Oh, Didn't You Get My Invitation?

|

Senate Judiciary Committee Chairman Arlen Specter (R-Pa.), the Senate's most persistent Republican critic of the Bush administration's lawless surveillance program, is miffed that Vice President Dick Cheney has tried to cut him out of the loop on the issue. When Cheney met with the other Republicans on the Judiciary Committee in an attempt to tamp down any talk of investigating the NSA's surveillance program or seeking judicial review of it, Specter wasn't invited:

Mr. Specter, who had been considering issuing subpoenas to compel telephone company executives to testify, learned of Mr. Cheney's actions only when he went into a closed meeting of the committee's Republicans on Tuesday afternoon, shortly after encountering the vice president at a weekly luncheon of all Senate Republicans.

Mr. Specter's tone in the letter [to Cheney] was restrained, but he made no effort to hide his displeasure at having been outmaneuvered and, in his view, undermined, by Mr. Cheney.

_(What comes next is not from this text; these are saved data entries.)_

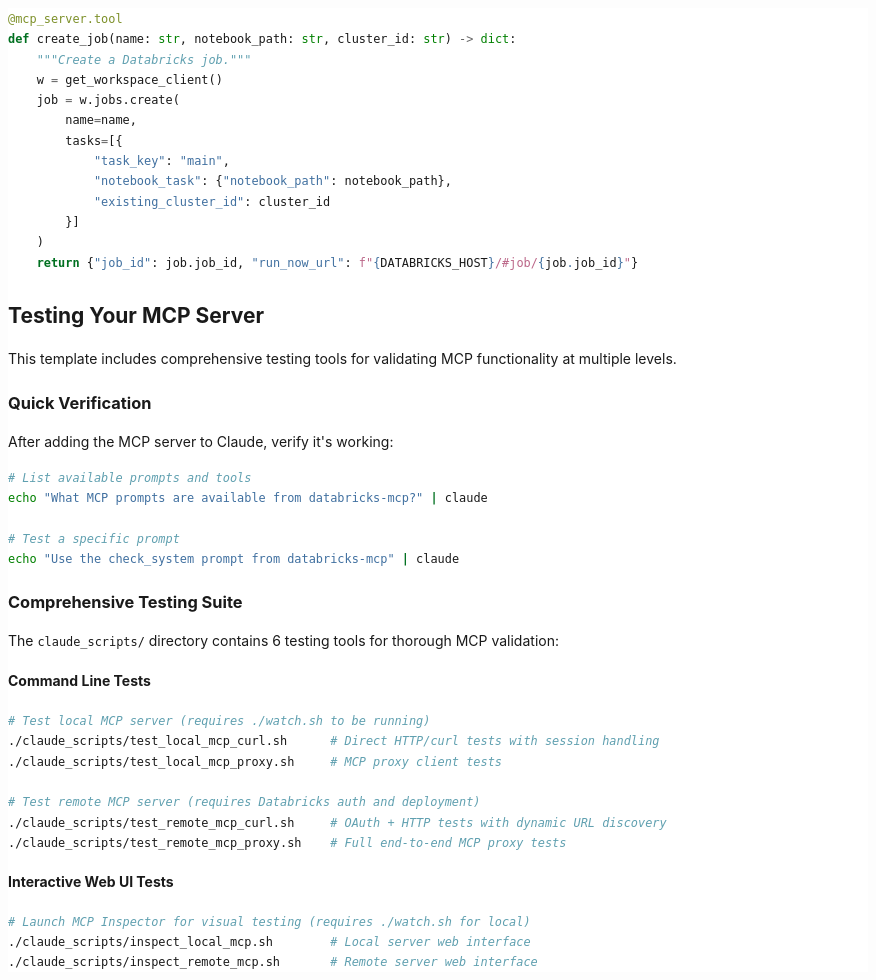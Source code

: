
 ```python
@mcp_server.tool
def create_job(name: str, notebook_path: str, cluster_id: str) -> dict:
    """Create a Databricks job."""
    w = get_workspace_client()
    job = w.jobs.create(
        name=name,
        tasks=[{
            "task_key": "main",
            "notebook_task": {"notebook_path": notebook_path},
            "existing_cluster_id": cluster_id
        }]
    )
    return {"job_id": job.job_id, "run_now_url": f"{DATABRICKS_HOST}/#job/{job.job_id}"}
```

## Testing Your MCP Server

This template includes comprehensive testing tools for validating MCP functionality at multiple levels.

### Quick Verification

After adding the MCP server to Claude, verify it's working:

```bash
# List available prompts and tools
echo "What MCP prompts are available from databricks-mcp?" | claude

# Test a specific prompt
echo "Use the check_system prompt from databricks-mcp" | claude
```

### Comprehensive Testing Suite

The `claude_scripts/` directory contains 6 testing tools for thorough MCP validation:

#### Command Line Tests
```bash
# Test local MCP server (requires ./watch.sh to be running)
./claude_scripts/test_local_mcp_curl.sh      # Direct HTTP/curl tests with session handling
./claude_scripts/test_local_mcp_proxy.sh     # MCP proxy client tests

# Test remote MCP server (requires Databricks auth and deployment)
./claude_scripts/test_remote_mcp_curl.sh     # OAuth + HTTP tests with dynamic URL discovery
./claude_scripts/test_remote_mcp_proxy.sh    # Full end-to-end MCP proxy tests
```

#### Interactive Web UI Tests
```bash
# Launch MCP Inspector for visual testing (requires ./watch.sh for local)
./claude_scripts/inspect_local_mcp.sh        # Local server web interface
./claude_scripts/inspect_remote_mcp.sh       # Remote server web interface
```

"I was surprised, to say the least, that you sought to influence, really determine, the action of the committee without calling me first, or at least calling me at some point," Mr. Specter wrote. "This was especially perplexing since we both attended the Republican senators caucus lunch yesterday and I walked directly in front of you on at least two occasions en route from the buffet to my table."

In a letter back to Specter, Cheney insists "these communications are not unusual--they are the government at work," while Specter retorts: "He does not face head on; he does not deal with his not having taken it up with the chairman….This isn't me personally; this is institutional. This is not the way government works, to deal with a committee without going through the chairman."

Although the argument has the flavor of a note-passing squabble between schoolgirls ("I KNOW you saw me in the cafeteria! I walked right in front of you!"), with any luck Specter's personal pique will encourage him to persist in asking the right questions about the president's disdain for the law.